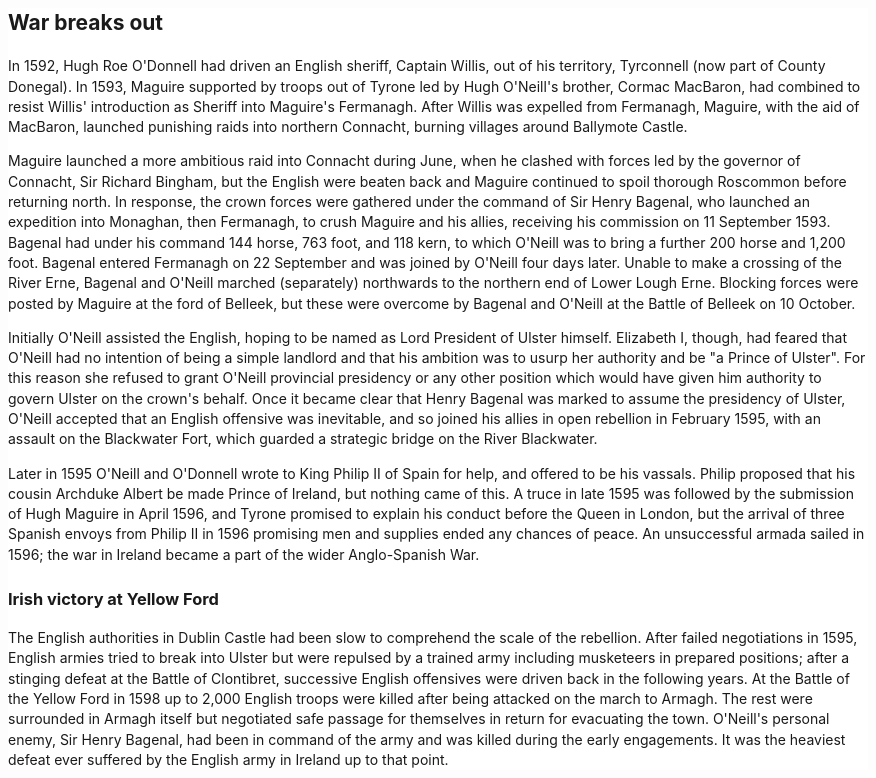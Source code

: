 ## War breaks out

In 1592, Hugh Roe O'Donnell had driven an English sheriff, Captain
Willis, out of his territory, Tyrconnell (now part of County Donegal).
In 1593, Maguire supported by troops out of Tyrone led by Hugh O'Neill's
brother, Cormac MacBaron, had combined to resist Willis' introduction as
Sheriff into Maguire's Fermanagh. After Willis was expelled from
Fermanagh, Maguire, with the aid of MacBaron, launched punishing raids
into northern Connacht, burning villages around Ballymote Castle.

Maguire launched a more ambitious raid into Connacht during June, when
he clashed with forces led by the governor of Connacht, Sir Richard
Bingham, but the English were beaten back and Maguire continued to spoil
thorough Roscommon before returning north. In response, the crown forces
were gathered under the command of Sir Henry Bagenal, who launched an
expedition into Monaghan, then Fermanagh, to crush Maguire and his
allies, receiving his commission on 11 September 1593. Bagenal had under
his command 144 horse, 763 foot, and 118 kern, to which O'Neill was to
bring a further 200 horse and 1,200 foot. Bagenal entered Fermanagh on
22 September and was joined by O'Neill four days later. Unable to make a
crossing of the River Erne, Bagenal and O'Neill marched (separately)
northwards to the northern end of Lower Lough Erne. Blocking forces were
posted by Maguire at the ford of Belleek, but these were overcome by
Bagenal and O'Neill at the Battle of Belleek on 10 October.

Initially O'Neill assisted the English, hoping to be named as Lord
President of Ulster himself. Elizabeth I, though, had feared that
O'Neill had no intention of being a simple landlord and that his
ambition was to usurp her authority and be "a Prince of Ulster". For
this reason she refused to grant O'Neill provincial presidency or any
other position which would have given him authority to govern Ulster on
the crown's behalf. Once it became clear that Henry Bagenal was marked
to assume the presidency of Ulster, O'Neill accepted that an English
offensive was inevitable, and so joined his allies in open rebellion in
February 1595, with an assault on the Blackwater Fort, which guarded a
strategic bridge on the River Blackwater.

Later in 1595 O'Neill and O'Donnell wrote to King Philip II of Spain for
help, and offered to be his vassals. Philip proposed that his cousin
Archduke Albert be made Prince of Ireland, but nothing came of this. A
truce in late 1595 was followed by the submission of Hugh Maguire in
April 1596, and Tyrone promised to explain his conduct before the Queen
in London, but the arrival of three Spanish envoys from Philip II in
1596 promising men and supplies ended any chances of peace. An
unsuccessful armada sailed in 1596; the war in Ireland became a part of
the wider Anglo-Spanish War.

### Irish victory at Yellow Ford

The English authorities in Dublin Castle had been slow to comprehend the
scale of the rebellion. After failed negotiations in 1595, English
armies tried to break into Ulster but were repulsed by a trained army
including musketeers in prepared positions; after a stinging defeat at
the Battle of Clontibret, successive English offensives were driven back
in the following years. At the Battle of the Yellow Ford in 1598 up to
2,000 English troops were killed after being attacked on the march to
Armagh. The rest were surrounded in Armagh itself but negotiated safe
passage for themselves in return for evacuating the town. O'Neill's
personal enemy, Sir Henry Bagenal, had been in command of the army and
was killed during the early engagements. It was the heaviest defeat ever
suffered by the English army in Ireland up to that point.
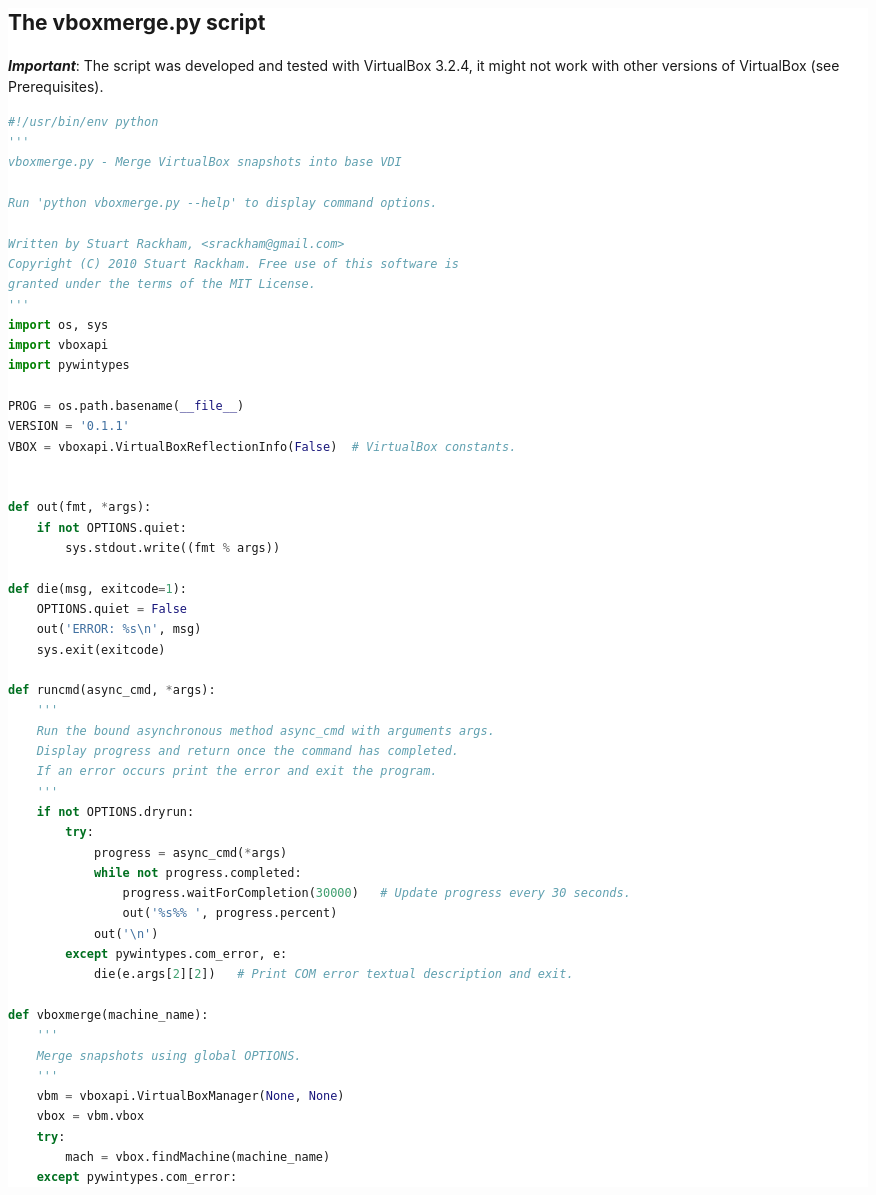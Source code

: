 
 




## The vboxmerge.py script

**_Important_**:
The script was developed and tested with VirtualBox 3.2.4, it might not work with other versions of VirtualBox (see Prerequisites).

``` python
#!/usr/bin/env python
'''
vboxmerge.py - Merge VirtualBox snapshots into base VDI

Run 'python vboxmerge.py --help' to display command options.

Written by Stuart Rackham, <srackham@gmail.com>
Copyright (C) 2010 Stuart Rackham. Free use of this software is
granted under the terms of the MIT License.
'''
import os, sys
import vboxapi
import pywintypes

PROG = os.path.basename(__file__)
VERSION = '0.1.1'
VBOX = vboxapi.VirtualBoxReflectionInfo(False)  # VirtualBox constants.


def out(fmt, *args):
    if not OPTIONS.quiet:
        sys.stdout.write((fmt % args))

def die(msg, exitcode=1):
    OPTIONS.quiet = False
    out('ERROR: %s\n', msg)
    sys.exit(exitcode)

def runcmd(async_cmd, *args):
    '''
    Run the bound asynchronous method async_cmd with arguments args.
    Display progress and return once the command has completed.
    If an error occurs print the error and exit the program.
    '''
    if not OPTIONS.dryrun:
        try:
            progress = async_cmd(*args)
            while not progress.completed:
                progress.waitForCompletion(30000)   # Update progress every 30 seconds.
                out('%s%% ', progress.percent)
            out('\n')
        except pywintypes.com_error, e:
            die(e.args[2][2])   # Print COM error textual description and exit.

def vboxmerge(machine_name):
    '''
    Merge snapshots using global OPTIONS.
    '''
    vbm = vboxapi.VirtualBoxManager(None, None)
    vbox = vbm.vbox
    try:
        mach = vbox.findMachine(machine_name)
    except pywintypes.com_error:
```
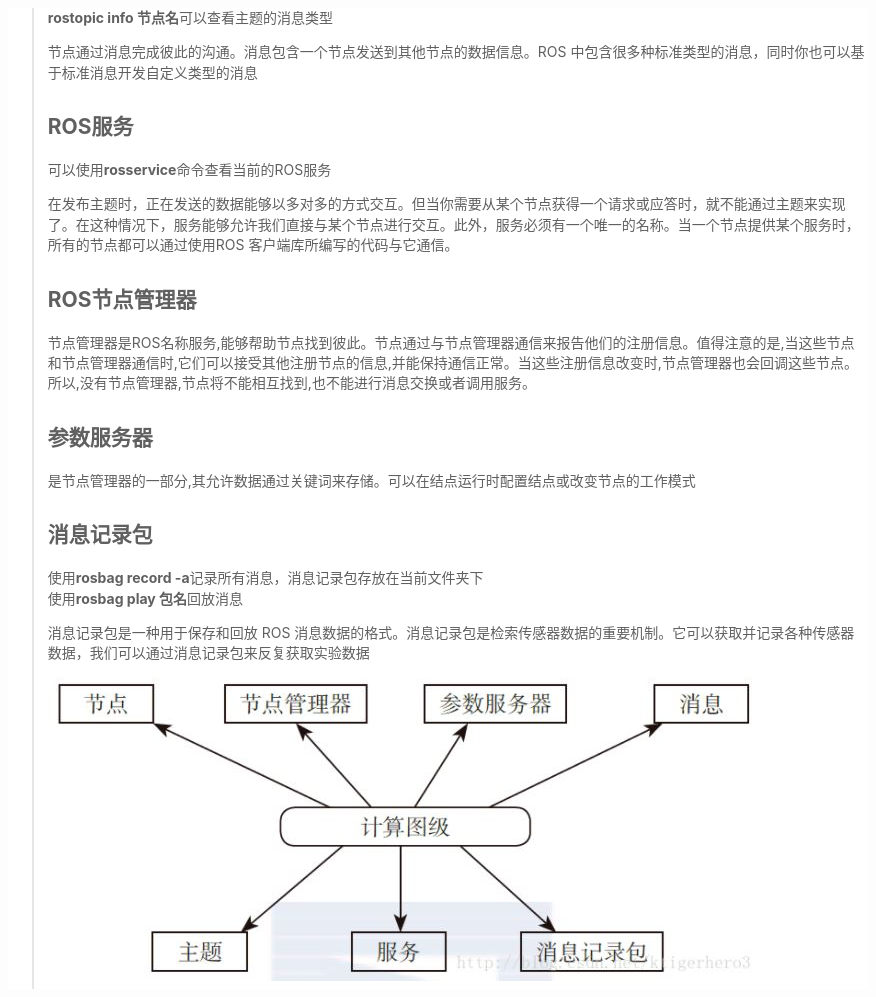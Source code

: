 > **rostopic info 节点名**可以查看主题的消息类型  
>  
> 节点通过消息完成彼此的沟通。消息包含一个节点发送到其他节点的数据信息。ROS 中包含很多种标准类型的消息，同时你也可以基于标准消息开发自定义类型的消息  
>  
> ## **ROS服务**  
> 可以使用**rosservice**命令查看当前的ROS服务  
>  
> 在发布主题时，正在发送的数据能够以多对多的方式交互。但当你需要从某个节点获得一个请求或应答时，就不能通过主题来实现了。在这种情况下，服务能够允许我们直接与某个节点进行交互。此外，服务必须有一个唯一的名称。当一个节点提供某个服务时，所有的节点都可以通过使用ROS 客户端库所编写的代码与它通信。  
>  
> ## **ROS节点管理器**  
> 节点管理器是ROS名称服务,能够帮助节点找到彼此。节点通过与节点管理器通信来报告他们的注册信息。值得注意的是,当这些节点和节点管理器通信时,它们可以接受其他注册节点的信息,并能保持通信正常。当这些注册信息改变时,节点管理器也会回调这些节点。所以,没有节点管理器,节点将不能相互找到,也不能进行消息交换或者调用服务。  
>  
> ## **参数服务器**  
> 是节点管理器的一部分,其允许数据通过关键词来存储。可以在结点运行时配置结点或改变节点的工作模式  
>  
> ## **消息记录包**  
> 使用**rosbag record -a**记录所有消息，消息记录包存放在当前文件夹下  
> 使用**rosbag play 包名**回放消息  
>
> 消息记录包是一种用于保存和回放 ROS 消息数据的格式。消息记录包是检索传感器数据的重要机制。它可以获取并记录各种传感器数据，我们可以通过消息记录包来反复获取实验数据  
>  
> ![图片](ros.JPG)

(DIRECTIONS FOR THIS TASK)
Your answer should be the lines from the opening of the records through the line with "posted by Maguire", both ends retyped exactly and pictures left out.

(TASK SOLUTION)
Source code

: ## War breaks out

In 1592, Hugh Roe O'Donnell had driven an English sheriff, Captain
Willis, out of his territory, Tyrconnell (now part of County Donegal).
In 1593, Maguire supported by troops out of Tyrone led by Hugh O'Neill's
brother, Cormac MacBaron, had combined to resist Willis' introduction as
Sheriff into Maguire's Fermanagh. After Willis was expelled from
Fermanagh, Maguire, with the aid of MacBaron, launched punishing raids
into northern Connacht, burning villages around Ballymote Castle.

Maguire launched a more ambitious raid into Connacht during June, when
he clashed with forces led by the governor of Connacht, Sir Richard
Bingham, but the English were beaten back and Maguire continued to spoil
thorough Roscommon before returning north. In response, the crown forces
were gathered under the command of Sir Henry Bagenal, who launched an
expedition into Monaghan, then Fermanagh, to crush Maguire and his
allies, receiving his commission on 11 September 1593. Bagenal had under
his command 144 horse, 763 foot, and 118 kern, to which O'Neill was to
bring a further 200 horse and 1,200 foot. Bagenal entered Fermanagh on
22 September and was joined by O'Neill four days later. Unable to make a
crossing of the River Erne, Bagenal and O'Neill marched (separately)
northwards to the northern end of Lower Lough Erne. Blocking forces were
posted by Maguire at the ford of Belleek, but these were overcome by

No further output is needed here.